A bank transfer from Mr. Elias to Ms. Reeyot as payment for articles she wrote for Mr. Kifle’s website, Ethiopian Review, was presented as evidence along with a photograph of anti-government graffiti that she mailed him.
“Reeyot is one of many journalists I know,” Mr. Kifle, who was sentenced in absentia, said in an email, “The reason they threw her in jail is because she was investigating the corruption and lack of transparency surrounding the Nile dam project.”
Media watchers say the regime’s attitude to the press hardened after the contested 2005 elections in which scores of anti-government protestors were killed and thousands arrested after the opposition alleged the vote was rigged. The press contributed to rising inter-ethnic tensions.
“I don’t agree with some of the ways in which the government deals with the press,” said Daniel Berhane, a pro-regime commentator, “But that is a result of legitimate fears and bad experiences.”
Recently, Mr. Daniel’s blog ran a four-part series on Eskinder Nega, a jailed dissident, highlighting instances of such racial fear mongering by a columnist in a paper partly owned by Mr. Eskinder.
Mohamed Keita, advocacy coordinator for CPJ, pointed out that Mr. Eskinder had not authored the pieces, and ascribed Mr. Daniel’s actions to a smear campaign against “a journalist who has become the global face of repressed Ethiopians.”
In a letter published in the New York Times this year, Mr. Eskinder denied that he had conspired to overthrow the government. “All I did was report on the Arab Spring and suggest that something similar might happen in Ethiopia if the authoritarian regime didn’t reform,” he wrote, “The state’s main evidence against me was a YouTube video of me, saying this at a public meeting.”
Mr. Eskinder asked the US to impose economic sanctions on Ethiopia and travel bans on officials accused of human rights violations.

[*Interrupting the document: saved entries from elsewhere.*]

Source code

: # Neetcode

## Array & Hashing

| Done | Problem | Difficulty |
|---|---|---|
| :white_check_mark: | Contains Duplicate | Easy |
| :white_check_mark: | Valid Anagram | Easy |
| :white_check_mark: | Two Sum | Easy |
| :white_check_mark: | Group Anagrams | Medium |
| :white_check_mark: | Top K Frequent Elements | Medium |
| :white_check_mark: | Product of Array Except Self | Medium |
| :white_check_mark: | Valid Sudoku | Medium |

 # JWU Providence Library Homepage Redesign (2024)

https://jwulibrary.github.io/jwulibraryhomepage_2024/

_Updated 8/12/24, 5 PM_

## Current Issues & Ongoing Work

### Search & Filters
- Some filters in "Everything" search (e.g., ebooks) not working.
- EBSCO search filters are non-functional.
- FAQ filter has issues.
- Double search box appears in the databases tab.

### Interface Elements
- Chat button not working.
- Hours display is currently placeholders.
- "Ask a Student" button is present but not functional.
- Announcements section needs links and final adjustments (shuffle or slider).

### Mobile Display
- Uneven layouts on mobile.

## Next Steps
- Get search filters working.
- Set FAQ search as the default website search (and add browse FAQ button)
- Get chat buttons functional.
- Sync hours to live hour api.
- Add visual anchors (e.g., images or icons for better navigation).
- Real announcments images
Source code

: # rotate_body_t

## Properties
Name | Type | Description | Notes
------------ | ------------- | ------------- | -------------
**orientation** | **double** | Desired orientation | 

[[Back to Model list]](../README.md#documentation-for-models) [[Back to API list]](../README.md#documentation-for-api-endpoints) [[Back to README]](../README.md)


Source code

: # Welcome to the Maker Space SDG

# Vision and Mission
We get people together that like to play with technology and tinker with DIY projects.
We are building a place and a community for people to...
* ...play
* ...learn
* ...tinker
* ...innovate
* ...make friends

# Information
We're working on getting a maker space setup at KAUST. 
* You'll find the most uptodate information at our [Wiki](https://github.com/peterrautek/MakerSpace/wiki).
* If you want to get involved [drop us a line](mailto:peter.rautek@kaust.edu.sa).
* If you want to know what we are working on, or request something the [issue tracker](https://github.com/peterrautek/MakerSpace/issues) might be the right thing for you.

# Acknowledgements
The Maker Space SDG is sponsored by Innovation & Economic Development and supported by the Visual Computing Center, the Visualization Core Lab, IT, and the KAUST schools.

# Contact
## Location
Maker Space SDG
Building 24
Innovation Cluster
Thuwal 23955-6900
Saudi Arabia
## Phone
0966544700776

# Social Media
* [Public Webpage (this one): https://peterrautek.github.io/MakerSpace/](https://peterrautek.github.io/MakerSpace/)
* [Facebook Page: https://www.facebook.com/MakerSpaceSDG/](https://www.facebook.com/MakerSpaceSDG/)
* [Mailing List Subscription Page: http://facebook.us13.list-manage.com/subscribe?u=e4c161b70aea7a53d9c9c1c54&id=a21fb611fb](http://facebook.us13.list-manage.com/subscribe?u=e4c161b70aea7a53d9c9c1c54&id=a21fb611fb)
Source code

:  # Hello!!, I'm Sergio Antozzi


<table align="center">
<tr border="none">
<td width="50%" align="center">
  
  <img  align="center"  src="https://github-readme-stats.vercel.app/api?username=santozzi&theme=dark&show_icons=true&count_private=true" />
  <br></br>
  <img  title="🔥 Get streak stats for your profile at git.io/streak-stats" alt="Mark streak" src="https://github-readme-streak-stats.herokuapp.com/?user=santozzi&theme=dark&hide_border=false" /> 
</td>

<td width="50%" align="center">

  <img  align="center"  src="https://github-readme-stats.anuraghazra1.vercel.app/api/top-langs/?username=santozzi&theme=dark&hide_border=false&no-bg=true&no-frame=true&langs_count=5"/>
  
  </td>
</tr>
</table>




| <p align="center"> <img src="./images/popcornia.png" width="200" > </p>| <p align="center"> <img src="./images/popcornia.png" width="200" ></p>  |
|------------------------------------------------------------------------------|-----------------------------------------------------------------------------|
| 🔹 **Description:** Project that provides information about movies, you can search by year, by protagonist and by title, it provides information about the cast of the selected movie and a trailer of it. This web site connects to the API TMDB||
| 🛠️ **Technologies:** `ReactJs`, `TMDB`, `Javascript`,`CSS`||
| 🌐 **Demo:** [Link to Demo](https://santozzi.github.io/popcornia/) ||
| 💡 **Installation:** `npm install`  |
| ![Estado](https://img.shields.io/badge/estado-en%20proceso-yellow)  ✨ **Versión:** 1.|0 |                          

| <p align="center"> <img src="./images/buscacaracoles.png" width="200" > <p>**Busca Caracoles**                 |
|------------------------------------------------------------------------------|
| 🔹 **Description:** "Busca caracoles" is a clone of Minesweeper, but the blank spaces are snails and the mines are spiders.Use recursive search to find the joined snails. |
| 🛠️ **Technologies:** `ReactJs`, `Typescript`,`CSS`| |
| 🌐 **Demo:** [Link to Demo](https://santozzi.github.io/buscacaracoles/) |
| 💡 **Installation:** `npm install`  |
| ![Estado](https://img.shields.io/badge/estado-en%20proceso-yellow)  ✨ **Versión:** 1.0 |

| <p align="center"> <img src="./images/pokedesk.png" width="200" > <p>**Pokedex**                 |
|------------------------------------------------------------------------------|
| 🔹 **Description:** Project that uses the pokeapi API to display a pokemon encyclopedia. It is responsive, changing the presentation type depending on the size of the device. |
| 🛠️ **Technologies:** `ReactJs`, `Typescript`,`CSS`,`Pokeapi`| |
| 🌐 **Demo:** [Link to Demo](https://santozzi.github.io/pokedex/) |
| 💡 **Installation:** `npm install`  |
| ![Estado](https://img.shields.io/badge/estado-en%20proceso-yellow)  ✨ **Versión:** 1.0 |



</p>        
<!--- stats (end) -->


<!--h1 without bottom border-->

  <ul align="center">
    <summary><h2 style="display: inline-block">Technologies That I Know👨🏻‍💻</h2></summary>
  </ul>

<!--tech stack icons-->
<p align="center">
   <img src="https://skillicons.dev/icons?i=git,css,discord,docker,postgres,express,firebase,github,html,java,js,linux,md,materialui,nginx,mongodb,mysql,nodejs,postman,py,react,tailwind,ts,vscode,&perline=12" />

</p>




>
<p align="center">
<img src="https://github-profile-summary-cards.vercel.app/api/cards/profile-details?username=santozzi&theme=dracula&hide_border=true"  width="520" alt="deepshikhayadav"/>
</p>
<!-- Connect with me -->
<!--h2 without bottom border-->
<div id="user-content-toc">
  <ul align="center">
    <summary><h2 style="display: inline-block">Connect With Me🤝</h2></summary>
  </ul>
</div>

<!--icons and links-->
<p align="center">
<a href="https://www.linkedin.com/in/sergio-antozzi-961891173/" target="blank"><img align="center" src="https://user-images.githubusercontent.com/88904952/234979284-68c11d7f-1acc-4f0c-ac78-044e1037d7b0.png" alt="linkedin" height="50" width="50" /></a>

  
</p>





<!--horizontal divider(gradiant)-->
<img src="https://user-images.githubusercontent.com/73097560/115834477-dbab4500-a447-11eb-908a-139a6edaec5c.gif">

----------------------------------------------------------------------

While prominent dissidents have been pardoned in the past, Ethiopia’s Prime Minister Hailemariam Desalegn bristled at suggestions international pressure could influence his government. “They say there are some who can help them from the international community,” he said, at a recent press conference, “This is a foolish kind of thinking. I tell you no one can rescue them when they trespass the law.”
“What is to be done?” asked Ms. Reeyot in one of her last articles, “stay firm in our convictions, a bright day will not be too far.”